All the best adventure stories contain a journey; all the best fictional journeys turn into an ordeal. The heroes must always be seen as being involved in a quest; the villains must be money-grubbing treasure seekers. The introduction of Dickpa, Biggles' uncle, is central to the success of this book. His thirst for knowledge about the ancient Inca civilisation outweighs the desire of Biggles, Algy and Smyth to make a little money. Most of all what comes across about each of them is the spirit of adventure and defiance that carries them through to the end. It should be remembered that later in life Biggles is against the idea of gold -hunting. In this story he is still a very young man.

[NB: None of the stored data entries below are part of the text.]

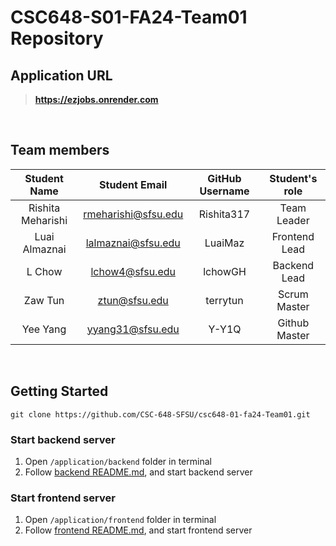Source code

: # CSC648-S01-FA24-Team01 Repository

## Application URL

> **https://ezjobs.onrender.com**

<br>

## Team members

| **Student Name**  |  **Student Email**  | **GitHub Username** | **Student's role** |
| :---------------: | :-----------------: | :-----------------: | :----------------: |
| Rishita Meharishi | rmeharishi@sfsu.edu |     Rishita317      |    Team Leader     |
|   Luai Almaznai   | lalmaznai@sfsu.edu  |       LuaiMaz       |   Frontend Lead    |
|      L Chow       |   lchow4@sfsu.edu   |       lchowGH       |    Backend Lead    |
|      Zaw Tun      |    ztun@sfsu.edu    |      terrytun       |    Scrum Master    |
|     Yee Yang      |  yyang31@sfsu.edu   |        Y-Y1Q        |   Github Master    |

<br>

## Getting Started

```
git clone https://github.com/CSC-648-SFSU/csc648-01-fa24-Team01.git
```

### Start backend server

1. Open `/application/backend` folder in terminal
2. Follow [backend README.md](https://github.com/CSC-648-SFSU/csc648-01-fa24-Team01/blob/master/application/backend/README.md#pre-requisites), and start backend server

### Start frontend server

1. Open `/application/frontend` folder in terminal
2. Follow [frontend README.md](https://github.com/CSC-648-SFSU/csc648-01-fa24-Team01/blob/master/application/frontend/README.md#pre-requisites), and start frontend server
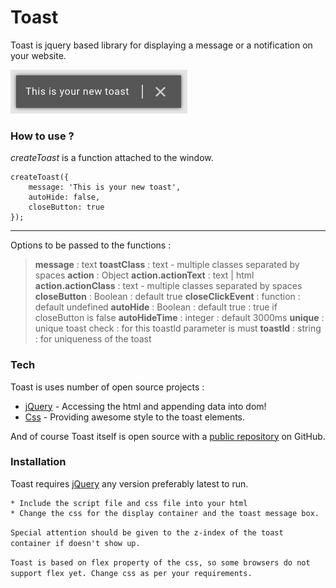 # Toast

Toast is jquery based library for displaying a message or a notification on your website.

![Toast](https://github.com/AmanAgarwal041/Toast/blob/master/toast.png)

### How to use ?

*createToast* is a function attached to the window.
```
createToast({ 
    message: 'This is your new toast', 
    autoHide: false, 
    closeButton: true 
});
```
---
Options to be passed to the functions :

> **message** 					: 		text
> **toastClass**			: 		text - multiple classes separated by spaces
> **action**  					: 		Object
> **action.actionText**			: 		text | html
> **action.actionClass**		: 		text - multiple classes separated by spaces
> **closeButton** 				: 		Boolean : default true
> **closeClickEvent** 	    	: 		function : default undefined
> **autoHide** 					: 		Boolean : default true : true if closeButton is false
> **autoHideTime** 				: 		integer : default 3000ms
> **unique** 					: 		unique toast check : for this toastId parameter is must
> **toastId** 					: 		string : for uniqueness of the toast

### Tech

Toast is uses number of open source projects :

* [jQuery](https://jquery.com/) - Accessing the html and appending data into dom!
* [Css](https://developer.mozilla.org/en-US/docs/Web/CSS) - Providing awesome style to the toast elements.

And of course Toast itself is open source with a [public repository](https://github.com/AmanAgarwal041/Toast/) on GitHub.

### Installation

Toast requires [jQuery](https://jquery.com/) any version preferably latest to run.

```
* Include the script file and css file into your html
* Change the css for the display container and the toast message box.
```
`Special attention should be given to the z-index of the toast container if doesn't show up.`

`Toast is based on flex property of the css, so some browsers do not support flex yet. Change css as per your requirements.`

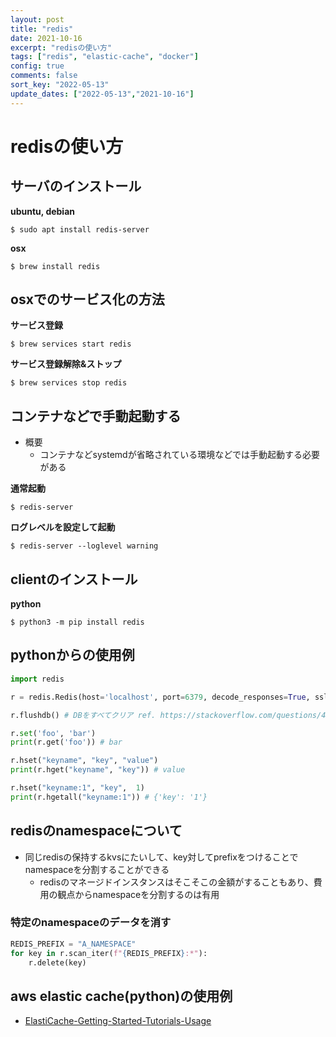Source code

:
 ```yaml
---
layout: post
title: "redis"
date: 2021-10-16
excerpt: "redisの使い方"
tags: ["redis", "elastic-cache", "docker"]
config: true
comments: false
sort_key: "2022-05-13"
update_dates: ["2022-05-13","2021-10-16"]
---
```


# redisの使い方

## サーバのインストール

**ubuntu, debian**  
```console
$ sudo apt install redis-server
```

**osx**  
```console
$ brew install redis
```

## osxでのサービス化の方法

**サービス登録**
```console
$ brew services start redis
```
**サービス登録解除&ストップ**
```console
$ brew services stop redis
```

## コンテナなどで手動起動する
 - 概要
   - コンテナなどsystemdが省略されている環境などでは手動起動する必要がある

**通常起動**  
```console
$ redis-server
```

**ログレベルを設定して起動**  
```console
$ redis-server --loglevel warning
```

## clientのインストール

**python**
```console
$ python3 -m pip install redis
```

## pythonからの使用例

```python
import redis

r = redis.Redis(host='localhost', port=6379, decode_responses=True, ssl=False,  username=None, password=None)

r.flushdb() # DBをすべてクリア ref. https://stackoverflow.com/questions/45916183/how-do-i-to-flush-redis-db-from-python-redis

r.set('foo', 'bar')
print(r.get('foo')) # bar

r.hset("keyname", "key", "value")
print(r.hget("keyname", "key")) # value

r.hset("keyname:1", "key",  1)
print(r.hgetall("keyname:1")) # {'key': '1'}
```

## redisのnamespaceについて
 - 同じredisの保持するkvsにたいして、key対してprefixをつけることでnamespaceを分割することができる
   - redisのマネージドインスタンスはそこそこの金額がすることもあり、費用の観点からnamespaceを分割するのは有用

### 特定のnamespaceのデータを消す

```python
REDIS_PREFIX = "A_NAMESPACE"
for key in r.scan_iter(f"{REDIS_PREFIX}:*"):
    r.delete(key)
```

## aws elastic cache(python)の使用例
 - [ElastiCache-Getting-Started-Tutorials-Usage](https://docs.aws.amazon.com/AmazonElastiCache/latest/red-ug/ElastiCache-Getting-Started-Tutorials-Usage.html)

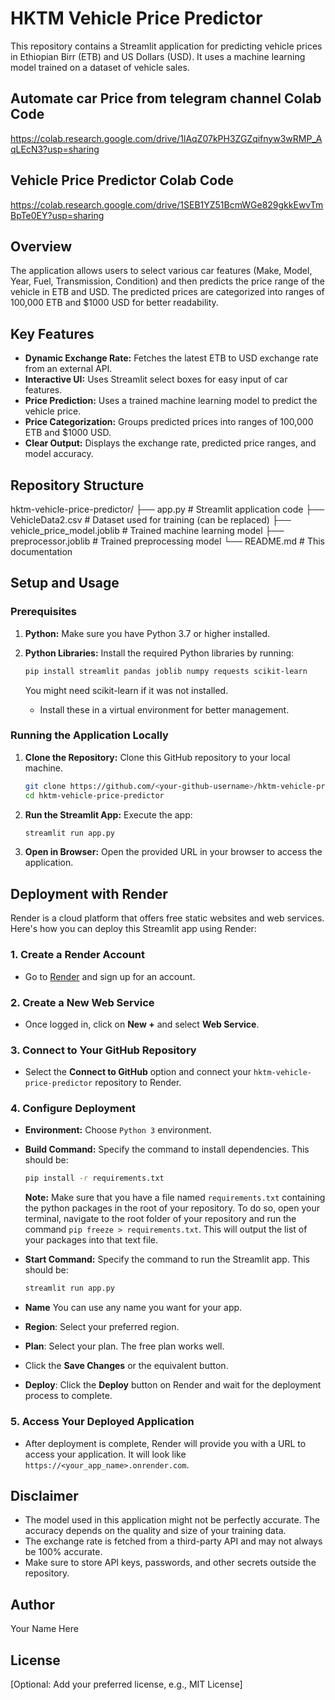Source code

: # HKTM Vehicle Price Predictor

This repository contains a Streamlit application for predicting vehicle prices in Ethiopian Birr (ETB) and US Dollars (USD). It uses a machine learning model trained on a dataset of vehicle sales.

## Automate car Price from telegram channel Colab Code
https://colab.research.google.com/drive/1lAqZ07kPH3ZGZqifnyw3wRMP_AqLEcN3?usp=sharing

## Vehicle Price Predictor Colab Code
https://colab.research.google.com/drive/1SEB1YZ51BcmWGe829gkkEwvTmBpTe0EY?usp=sharing


## Overview

The application allows users to select various car features (Make, Model, Year, Fuel, Transmission, Condition) and then predicts the price range of the vehicle in ETB and USD. The predicted prices are categorized into ranges of 100,000 ETB and $1000 USD for better readability.

## Key Features

- **Dynamic Exchange Rate:** Fetches the latest ETB to USD exchange rate from an external API.
- **Interactive UI:** Uses Streamlit select boxes for easy input of car features.
- **Price Prediction:** Uses a trained machine learning model to predict the vehicle price.
- **Price Categorization:** Groups predicted prices into ranges of 100,000 ETB and $1000 USD.
- **Clear Output:** Displays the exchange rate, predicted price ranges, and model accuracy.

## Repository Structure

hktm-vehicle-price-predictor/
├── app.py # Streamlit application code
├── VehicleData2.csv # Dataset used for training (can be replaced)
├── vehicle_price_model.joblib # Trained machine learning model
├── preprocessor.joblib # Trained preprocessing model
└── README.md # This documentation

## Setup and Usage

### Prerequisites

1.  **Python:** Make sure you have Python 3.7 or higher installed.
2.  **Python Libraries:** Install the required Python libraries by running:

    ```bash
    pip install streamlit pandas joblib numpy requests scikit-learn
    ```

    You might need scikit-learn if it was not installed.

    - Install these in a virtual environment for better management.

### Running the Application Locally

1.  **Clone the Repository:** Clone this GitHub repository to your local machine.
    ```bash
    git clone https://github.com/<your-github-username>/hktm-vehicle-price-predictor.git
    cd hktm-vehicle-price-predictor
    ```
2.  **Run the Streamlit App:** Execute the app:
    ```bash
    streamlit run app.py
    ```
3.  **Open in Browser:** Open the provided URL in your browser to access the application.

## Deployment with Render

Render is a cloud platform that offers free static websites and web services. Here's how you can deploy this Streamlit app using Render:

### 1. Create a Render Account

- Go to [Render](https://render.com/) and sign up for an account.

### 2. Create a New Web Service

- Once logged in, click on **New +** and select **Web Service**.

### 3. Connect to Your GitHub Repository

- Select the **Connect to GitHub** option and connect your `hktm-vehicle-price-predictor` repository to Render.

### 4. Configure Deployment

- **Environment:** Choose `Python 3` environment.
- **Build Command:** Specify the command to install dependencies. This should be:
  ```bash
  pip install -r requirements.txt
  ```
  **Note:** Make sure that you have a file named `requirements.txt` containing the python packages in the root of your repository. To do so, open your terminal, navigate to the root folder of your repository and run the command `pip freeze > requirements.txt`. This will output the list of your packages into that text file.
- **Start Command:** Specify the command to run the Streamlit app. This should be:
  ```bash
  streamlit run app.py
  ```
- **Name** You can use any name you want for your app.
- **Region**: Select your preferred region.
- **Plan**: Select your plan. The free plan works well.

- Click the **Save Changes** or the equivalent button.
- **Deploy**: Click the **Deploy** button on Render and wait for the deployment process to complete.

### 5. Access Your Deployed Application

- After deployment is complete, Render will provide you with a URL to access your application. It will look like `https://<your_app_name>.onrender.com`.

## Disclaimer

- The model used in this application might not be perfectly accurate. The accuracy depends on the quality and size of your training data.
- The exchange rate is fetched from a third-party API and may not always be 100% accurate.
- Make sure to store API keys, passwords, and other secrets outside the repository.

## Author

Your Name Here

## License

[Optional: Add your preferred license, e.g., MIT License]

Nature in all its forms seems to be against them. W.E.Johns' descriptions of the sights and sounds of birds, beasts and insects is unrivalled for the way in which he can conjure up an economical yet horrific picture of snakes, ants, eagles, piranha fish, and jaguars. The rugged nature of the land with its sculpted mountains, its impenetrable jungles, its cataract-filled rivers with their maze-like tributaries, is matched by the ferocity of the forest-dwelling savages and their even more ruthless and brutal white adversaries. Then there is the cataclysmic weather - terrific thunderstorms and soup-like fogs. Eventually, for Biggles, Brazil is where "the mutts go to." The grim humour and the never-say-die determination carry the comrades through some amazing adventures. You keep wondering "What else can happen ?" and then something does and you are plunged into the next stage of the adventure.
Add to the above some thrilling aeroplane incidents and you have the recipe for one of the most gripping of the Biggles stories. Other writers may have attempted this type of story but none have come close to the success of W.E.Johns.